Thoughts on indexing Sitecore content with Solr

Today, my colleagues stumbled upon a strange behavior in one of our projects. I won’t go into all the details about it, but it let me think about how Sitecore indexes fields and how it can be improved. We use Solr, so at this stage, I don’t know if this applies to Lucene as well, but I guess it does.

We typically auto generate our domain model from a TDS project using a T4 template. Having that, we can easily map all Sitecore template fields to typed properties in our domain model and we can also map those to the fields in a Solr index. This means we can use the same model when using the ContentSearch API as well as with the traditional API. We can also lazy load fields from the original item if they are not marked as stored in the index.

Part of today’s strange behavior was that html and rich text fields are not stored properly, at least not in my opinion. Looking at the Sitecore.ContentSearch.Solr.DefaultIndexConfiguration.config file, we see that text fields, such as “html”, “rich text”, “single-line text” etc are treated as “text” field types. Those are then typically configured with stemming and other text analyzers in Solr.

Further down that config file, we have field readers, such as NumericFieldReader, DateFieldReader etc, that converts the raw value of a Sitecore field into a index suitable value. Here we find that “html” and “rich text” is using a RichTextFieldReader. That little class gets the plain text from a rich text field and thereafter it’s treated as any other text string.

I think that’s not a very good idea for two reasons. First, the html stripper is really simple. It basically just removes <tags>, so for example a script block fall through. Secondly, since it’s treated as a text field, it’s stored in the index by default. But since it’s a processed value by the RichTextFieldReader, it’s just a complete waste of index space. It can’t be used for anything since it’s no longer its original value.

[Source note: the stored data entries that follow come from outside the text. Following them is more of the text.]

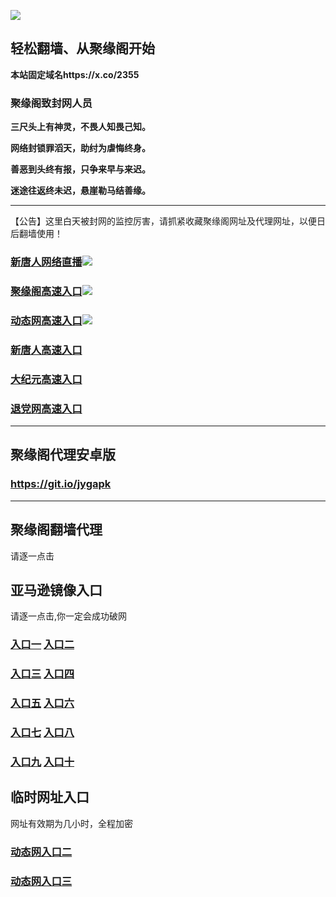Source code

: 
![](https://raw.githubusercontent.com/hao369/a/master/j.jpg)



## 轻松翻墙、从聚缘阁开始

**本站固定域名https://x.co/2355**

### 聚缘阁致封网人员

**三尺头上有神灵，不畏人知畏己知。**

**网络封锁罪滔天，助纣为虐悔终身。**

**善恶到头终有报，只争来早与来迟。**

**迷途往返终未迟，悬崖勒马结善缘。**





***
【公告】这里白天被封网的监控厉害，请抓紧收藏聚缘阁网址及代理网址，以便日后翻墙使用！

### [新唐人网络直播]( http://5857478.jytz3.jshowe.com.au/t-1-1)![](https://raw.githubusercontent.com/hao369/a/master/jygtj.gif)

### [聚缘阁高速入口](https://7hdecsxvk5.execute-api.ap-northeast-2.amazonaws.com/getwty)![](https://raw.githubusercontent.com/hao369/a/master/jyg.gif)

### [动态网高速入口](https://twljb9uuxh.execute-api.ap-south-1.amazonaws.com/5235bb4356/?id=2)![](https://raw.githubusercontent.com/hao369/a/master/jygdl.gif)

### [新唐人高速入口](https://twljb9uuxh.execute-api.ap-south-1.amazonaws.com/5235bb4356/?id=5)

### [大纪元高速入口](https://twljb9uuxh.execute-api.ap-south-1.amazonaws.com/5235bb4356/?id=7)

### [退党网高速入口](https://twljb9uuxh.execute-api.ap-south-1.amazonaws.com/5235bb4356/?id=8)






***


##  聚缘阁代理安卓版

### https://git.io/jygapk


***


## 聚缘阁翻墙代理 

请逐一点击

## 亚马逊镜像入口 

请逐一点击,你一定会成功破网

### **[入口一](https://s3-ap-southeast-2.amazonaws.com/jyg1/jyg.html)** **[入口二]( https://s3.eu-west-2.amazonaws.com/jyg2/jyg.html)**


### **[入口三](https://s3.eu-central-1.amazonaws.com/jyg3/jyg.html)**  **[入口四](https://s3-ap-southeast-1.amazonaws.com/jyg4/jyg.html)**

### **[入口五](https://s3.ap-south-1.amazonaws.com/jyg5/jyg.html)**  **[入口六](https://s3-us-west-1.amazonaws.com/jyg6/jyg.html)**


###  **[入口七](https://s3-us-west-2.amazonaws.com/jyg7/jyg.html)**  **[入口八](https://s3-eu-west-1.amazonaws.com/jyg8/jyg.html)**


###  **[入口九](https://s3-ap-northeast-1.amazonaws.com/jyg9/jyg.html)**  **[入口十](https://s3.amazonaws.com/dtw/jyg.html)**



## 临时网址入口 

网址有效期为几小时，全程加密

### [动态网入口二](https://x.co/ddg)

### [动态网入口三](https://x.co/ddf)



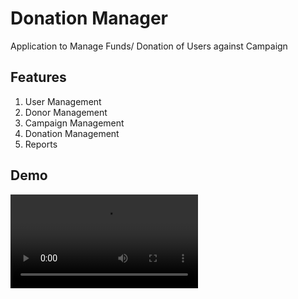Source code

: # Donation Manager
Application to Manage Funds/ Donation of Users against Campaign

## Features
1. User Management
2. Donor Management
3. Campaign Management
4. Donation Management
5. Reports

## Demo
<video controls>
  <source src="https://github.com/balasubhramanian/donation-manager/blob/gh-pages/donation-v1.mp4?raw=true" type="video/mp4">
  Your browser does not support the video tag.
</video>
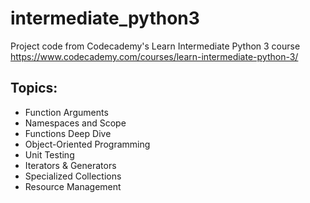 # intermediate_python3
Project code from Codecademy's Learn Intermediate Python 3 course
https://www.codecademy.com/courses/learn-intermediate-python-3/


## Topics: ##
* Function Arguments
* Namespaces and Scope
* Functions Deep Dive
* Object-Oriented Programming
* Unit Testing
* Iterators & Generators
* Specialized Collections
* Resource Management
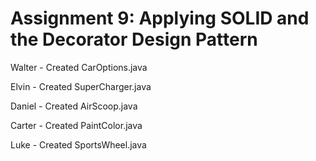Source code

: # Assignment 9: Applying SOLID and the Decorator Design Pattern

Walter - Created CarOptions.java

Elvin - Created SuperCharger.java

Daniel - Created AirScoop.java

Carter - Created PaintColor.java

Luke - Created SportsWheel.java
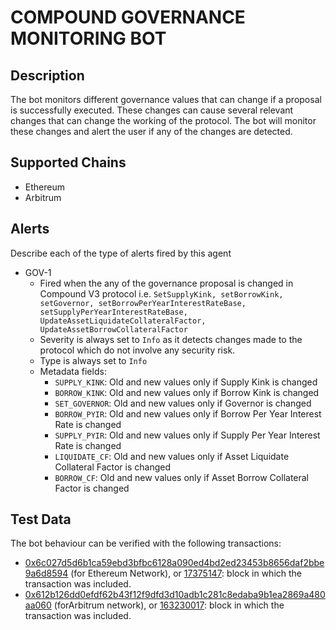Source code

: # COMPOUND GOVERNANCE MONITORING BOT

## Description

The bot monitors different governance values that can change if a proposal is successfully executed. These changes can cause several relevant changes that can change the working of the protocol. The bot will monitor these changes and alert the user if any of the changes are detected.

## Supported Chains

- Ethereum
- Arbitrum

## Alerts

Describe each of the type of alerts fired by this agent

- GOV-1
  - Fired when the any of the governance proposal is changed in Compound V3 protocol i.e. `SetSupplyKink, setBorrowKink, setGovernor, setBorrowPerYearInterestRateBase, setSupplyPerYearInterestRateBase, UpdateAssetLiquidateCollateralFactor, UpdateAssetBorrowCollateralFactor`
  - Severity is always set to `Info` as it detects changes made to the protocol which do not involve any security risk.
  - Type is always set to `Info`
  - Metadata fields: 
      - `SUPPLY_KINK`: Old and new values only if Supply Kink is changed
      - `BORROW_KINK`: Old and new values only if Borrow Kink is changed
      - `SET_GOVERNOR`: Old and new values only if Governor is changed
      - `BORROW_PYIR`: Old and new values only if Borrow Per Year Interest Rate is changed
      - `SUPPLY_PYIR`: Old and new values only if Supply Per Year Interest Rate is changed
      - `LIQUIDATE_CF`: Old and new values only if Asset Liquidate Collateral Factor is changed
      - `BORROW_CF`: Old and new values only if Asset Borrow Collateral Factor is changed

## Test Data

The bot behaviour can be verified with the following transactions:

- [0x6c027d5d6b1ca59ebd3bfbc6128a090ed4bd2ed23453b8656daf2bbe9a6d8594](https://etherscan.io/tx/0x6c027d5d6b1ca59ebd3bfbc6128a090ed4bd2ed23453b8656daf2bbe9a6d8594) (for Ethereum Network), or [17375147](https://etherscan.io/block/17375147): block in which the transaction was included.
- [0x612b126dd0efdf62b43f12f9dfd3d10adb1c281c8edaba9b1ea2869a480aa060](https://arbiscan.io/tx/0x612b126dd0efdf62b43f12f9dfd3d10adb1c281c8edaba9b1ea2869a480aa060) (forArbitrum network), or [163230017](https://arbiscan.io/block/163230017): block in which the transaction was included.
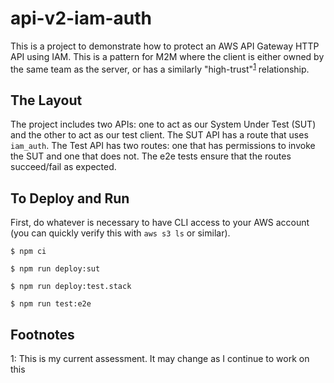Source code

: # api-v2-iam-auth

This is a project to demonstrate how to protect an AWS API Gateway HTTP API using IAM. This is a pattern for M2M where the client is either owned by the same team as the server, or has a similarly "high-trust"<sup>[1](#foot01)</sup> relationship.

## The Layout

The project includes two APIs: one to act as our System Under Test (SUT) and the other to act as our test client. The SUT API has a route that uses `iam_auth`. The Test API has two routes: one that has permissions to invoke the SUT and one that does not. The e2e tests ensure that the routes succeed/fail as expected.

## To Deploy and Run

First, do whatever is necessary to have CLI access to your AWS account (you can quickly verify this with `aws s3 ls` or similar).

`$ npm ci`

`$ npm run deploy:sut`

`$ npm run deploy:test.stack`

`$ npm run test:e2e`

## Footnotes

<a name="foot01">1</a>: This is my current assessment. It may change as I continue to work on this
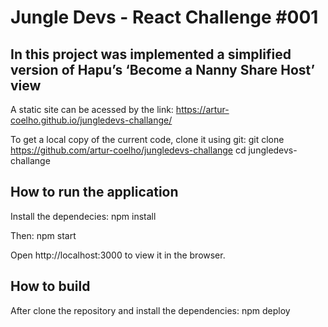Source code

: # Jungle Devs - React Challenge #001

## In this project was implemented a simplified version of Hapu’s ‘Become a Nanny Share Host’ view

A static site can be acessed by the link: 
https://artur-coelho.github.io/jungledevs-challange/

To get a local copy of the current code, clone it using git:
git clone https://github.com/artur-coelho/jungledevs-challange
cd jungledevs-challange

## How to run the application

Install the dependecies:
npm install

Then:
npm start

Open http://localhost:3000 to view it in the browser.

## How to build

After clone the repository and install the dependencies:
npm deploy
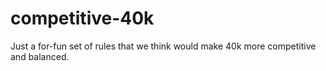 # competitive-40k
Just a for-fun set of rules that we think would make 40k more competitive and balanced. 
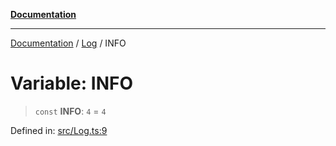 [**Documentation**](../../README.md)

***

[Documentation](../../README.md) / [Log](../README.md) / INFO

# Variable: INFO

> `const` **INFO**: `4` = `4`

Defined in: [src/Log.ts:9](https://github.com/Christian-Me/folder-to-tags-plugin/blob/bf42295620335492a0928fbbe8ccca5ae986f975/src/Log.ts#L9)
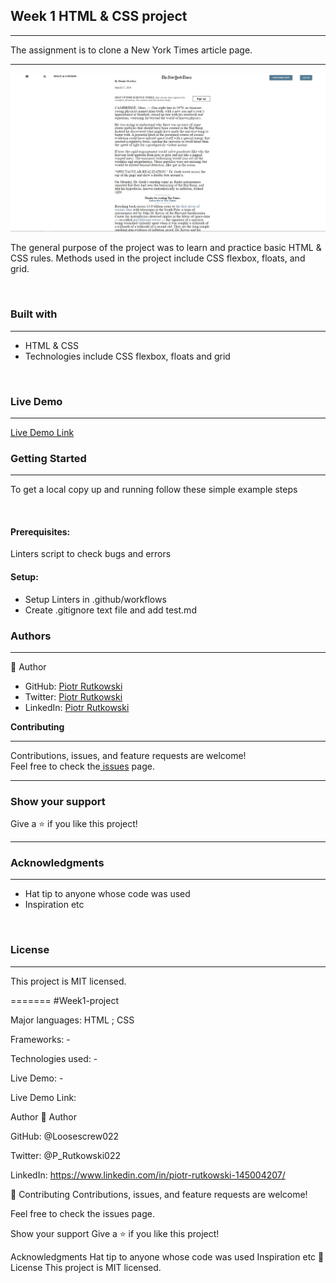 <h2><b>Week 1 HTML & CSS project</b></h2>
<hr>
<p>The assignment is to clone a New York Times article page.</p>
<hr>
<img src="PP.jpg">
<br>
<p>The general purpose of the project was to learn and practice basic HTML & CSS  rules.
Methods used in the project include CSS  flexbox, floats, and grid.</p><br>
<h3><b>Built with</b></h3>
<hr>
<ul>
  <li>HTML & CSS</li> 
  <li>Technologies include CSS flexbox, floats and grid</li>
</ul>
<br>
<h3><b>Live Demo</b></h3>
<hr>
<a href="[https://loosescrew022.github.io/Week1-project](https://coolczycki.github.io/New-York-Times-Clone/)">Live Demo Link</a><br>
<h3><b>Getting Started</b></h3>
<hr>
<p>To get a local copy up and running follow these simple example steps</p>
<br>
<h4><b>Prerequisites:</b></h4>Linters script to check bugs and errors
<h4><b>Setup:</b></h4><ul>
                         <li>Setup Linters in .github/workflows</li>
                         <li>Create .gitignore text file and add test.md</li>
                      </ul>                             
                                                       
<h3><b>Authors</b></h3>
<hr>
 👤 Author<br>
   
<ul>
  <li>GitHub: <a href="https://github.com/Loosescrew022">Piotr Rutkowski</a></li>
  <li>Twitter: <a href="https://twitter.com/P_Rutkowski022">Piotr Rutkowski</a></li>
  <li>LinkedIn: <a href="https://www.linkedin.com/in/piotr-rutkowski-145004207/">Piotr Rutkowski</a></li>
</ul  

<h3><b>Contributing</b></h3>
<hr>
Contributions, issues, and feature requests are welcome!<br>
Feel free to check the<a href="https://github.com/Loosescrew022/Week1-project/pull/5"> issues</a> page.
<hr>
<h3><b>Show your support</b></h3>
Give a ⭐️ if you like this project!<hr>

<h3><b>Acknowledgments</b></h3>
<hr>
<ul>
  <li>Hat tip to anyone whose code was used</li>
  <li>Inspiration etc</li>
</ul>
<br>
<h3><b>License</b></h3>
<hr>
This project is MIT licensed.

=======
#Week1-project

Major languages: HTML ; CSS

Frameworks: -

Technologies used: -

Live Demo: -

Live Demo Link:

Author
👤 Author

GitHub: @Loosescrew022

Twitter: @P_Rutkowski022

LinkedIn: https://www.linkedin.com/in/piotr-rutkowski-145004207/

🤝 Contributing
Contributions, issues, and feature requests are welcome!

Feel free to check the issues page.

Show your support
Give a ⭐️ if you like this project!

Acknowledgments
Hat tip to anyone whose code was used
Inspiration
etc
📝 License
This project is MIT licensed.
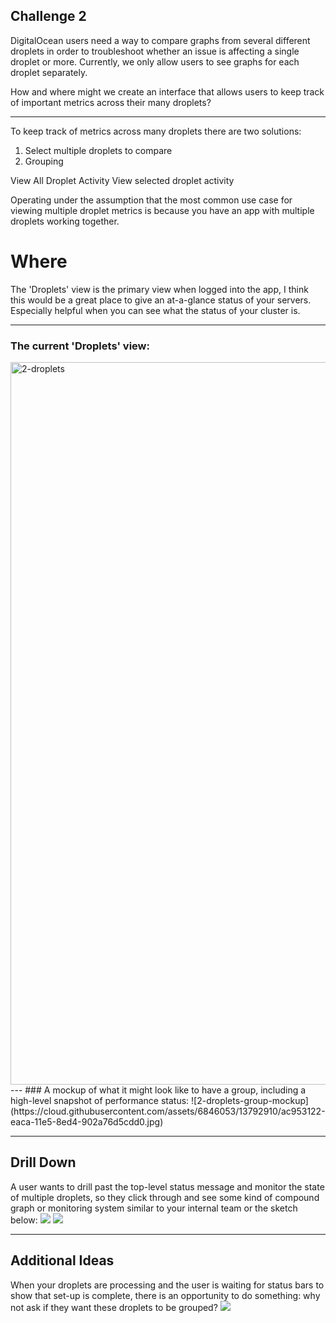 ## Challenge 2
DigitalOcean users need a way to compare graphs from several different droplets in order to troubleshoot whether an issue is affecting a single droplet or more. Currently, we only allow users to see graphs for each droplet separately.

How and where might we create an interface that allows users to keep track of important metrics across their many droplets?

--- 
To keep track of metrics across many droplets there are two solutions:
1. Select multiple droplets to compare
2. Grouping

View All Droplet Activity
View selected droplet activity

Operating under the assumption that the most common use case for viewing multiple droplet metrics is because you have an app with multiple droplets working together. 

# Where
The 'Droplets' view is the primary view when logged into the app, I think this would be a great place to give an at-a-glance status of your servers. Especially helpful when you can see what the status of your cluster is. 

---
### The current 'Droplets' view:
<img width="1156" alt="2-droplets" src="https://cloud.githubusercontent.com/assets/6846053/13792911/ac97a42a-eaca-11e5-931f-5363c3130819.png">
---
### A mockup of what it might look like to have a group, including a high-level snapshot of performance status:
![2-droplets-group-mockup](https://cloud.githubusercontent.com/assets/6846053/13792910/ac953122-eaca-11e5-8ed4-902a76d5cdd0.jpg)

---
## Drill Down
A user wants to drill past the top-level status message and monitor the state of multiple droplets, so they click through and see some kind of compound graph or monitoring system similar to your internal team or the sketch below:
<img src="https://cloud.githubusercontent.com/assets/6846053/13792917/acb1f44c-eaca-11e5-9147-55feacdfbba2.jpg">
<img src="https://cloud.githubusercontent.com/assets/6846053/13800487/0fb27906-eb00-11e5-845d-9894f241a59f.jpg">

--- 
## Additional Ideas
When your droplets are processing and the user is waiting for status bars to show that set-up is complete, there is an opportunity to do something: why not ask if they want these droplets to be grouped?
<img src="https://cloud.githubusercontent.com/assets/6846053/13792919/acb76f58-eaca-11e5-98eb-2b74134bf05c.jpg">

To solve this, we can change this to a separate dynamic field type in the Solr config, that works similar to the text field type, but has an html analyzer, such as the solr.HTMLStripCharFilterFactory. That one is more advanced than the RichTextFieldReader and by moving the html analyzing part to the Solr server, we can make use of a correct index stored value (or easily opt-out all those fields), since we can send the original value from Sitecore using the DefaultFieldReader instead. We also ease the load of the web server a little bit.